Alexander Chika Okafor is a multimillionaire with a finger in many businesses, from construction and mining to oil and gas exploration. It all started when he was a boy selling newspapers and eggs.
Alexander Chika Okafor has avoided the trappings of wealth that many in his position cling so desperately to. He answers his own phone, has no swanky corporate communication executive as a gatekeeper, and you won’t find conversations with him infused with trendy buzzwords. His response is precise and straightforward, with just enough color to paint a detailed picture so even someone with little knowledge of his business will begin to understand just how far he has come.
The 60-year-old Okafor is the executive chairman and founder of the Chicason Group, which has interests in oil and gas, mining, real estate, transport and manufacturing. Okafor maintains a handson approach to driving the business that has taken more than 36 years to build. That journey began as a street trader during the Biafran war in Nigeria.

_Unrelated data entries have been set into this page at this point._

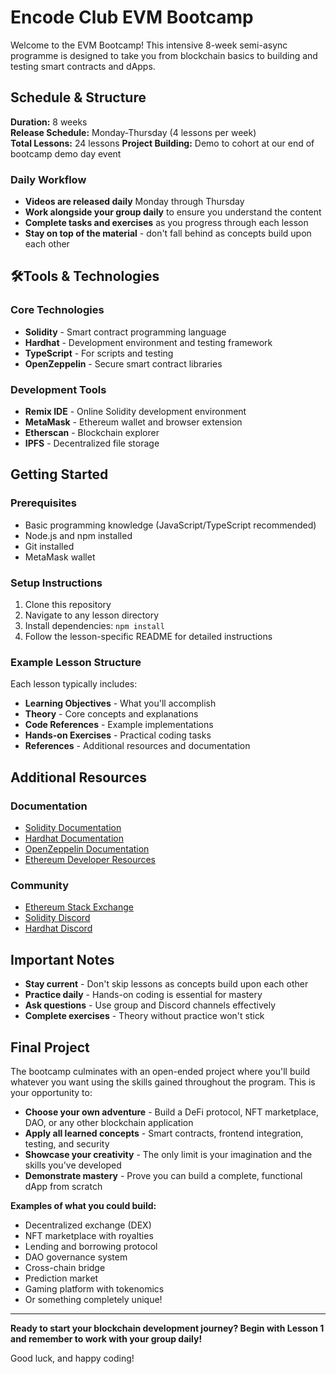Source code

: # Encode Club EVM Bootcamp

Welcome to the EVM Bootcamp! This intensive 8-week semi-async programme is designed to take you from blockchain basics to building and testing smart contracts and dApps.

## Schedule & Structure

**Duration:** 8 weeks  
**Release Schedule:** Monday-Thursday (4 lessons per week)  
**Total Lessons:** 24 lessons
**Project Building:** Demo to cohort at our end of bootcamp demo day event

### Daily Workflow
- **Videos are released daily** Monday through Thursday
- **Work alongside your group daily** to ensure you understand the content
- **Complete tasks and exercises** as you progress through each lesson
- **Stay on top of the material** - don't fall behind as concepts build upon each other

## 🛠Tools & Technologies

### Core Technologies
- **Solidity** - Smart contract programming language
- **Hardhat** - Development environment and testing framework
- **TypeScript** - For scripts and testing
- **OpenZeppelin** - Secure smart contract libraries

### Development Tools
- **Remix IDE** - Online Solidity development environment
- **MetaMask** - Ethereum wallet and browser extension
- **Etherscan** - Blockchain explorer
- **IPFS** - Decentralized file storage

## Getting Started

### Prerequisites
- Basic programming knowledge (JavaScript/TypeScript recommended)
- Node.js and npm installed
- Git installed
- MetaMask wallet

### Setup Instructions
1. Clone this repository
2. Navigate to any lesson directory
3. Install dependencies: `npm install`
4. Follow the lesson-specific README for detailed instructions

### Example Lesson Structure
Each lesson typically includes:
- **Learning Objectives** - What you'll accomplish
- **Theory** - Core concepts and explanations
- **Code References** - Example implementations
- **Hands-on Exercises** - Practical coding tasks
- **References** - Additional resources and documentation

## Additional Resources

### Documentation
- [Solidity Documentation](https://docs.soliditylang.org/)
- [Hardhat Documentation](https://hardhat.org/docs)
- [OpenZeppelin Documentation](https://docs.openzeppelin.com/)
- [Ethereum Developer Resources](https://ethereum.org/developers/)

### Community
- [Ethereum Stack Exchange](https://ethereum.stackexchange.com/)
- [Solidity Discord](https://discord.gg/solidity)
- [Hardhat Discord](https://hardhat.org/discord)

## Important Notes

- **Stay current** - Don't skip lessons as concepts build upon each other
- **Practice daily** - Hands-on coding is essential for mastery
- **Ask questions** - Use group and Discord channels effectively
- **Complete exercises** - Theory without practice won't stick

## Final Project

The bootcamp culminates with an open-ended project where you'll build whatever you want using the skills gained throughout the program. This is your opportunity to:

- **Choose your own adventure** - Build a DeFi protocol, NFT marketplace, DAO, or any other blockchain application
- **Apply all learned concepts** - Smart contracts, frontend integration, testing, and security
- **Showcase your creativity** - The only limit is your imagination and the skills you've developed
- **Demonstrate mastery** - Prove you can build a complete, functional dApp from scratch

**Examples of what you could build:**
- Decentralized exchange (DEX)
- NFT marketplace with royalties
- Lending and borrowing protocol
- DAO governance system
- Cross-chain bridge
- Prediction market
- Gaming platform with tokenomics
- Or something completely unique!

---

**Ready to start your blockchain development journey? Begin with Lesson 1 and remember to work with your group daily!**

Good luck, and happy coding!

“I came from a poor family. My mother was a fish seller and my father was a farmer and wine tapper. My mother valued education because she didn’t have the opportunity so she wanted all her children to have an education. I was in primary two, in 1966, when the civil war started but we still went to school until 1967 when they shut down all the schools,” he says.
Okafor epitomizes self-reliance. He had to fend for himself and his mother at the age of eight following the death of his father. Okafor started by helping his mother sell akara (bean cake) and before long expanded into more lucrative business ventures.
This story is from the November 2017 edition of Forbes Africa.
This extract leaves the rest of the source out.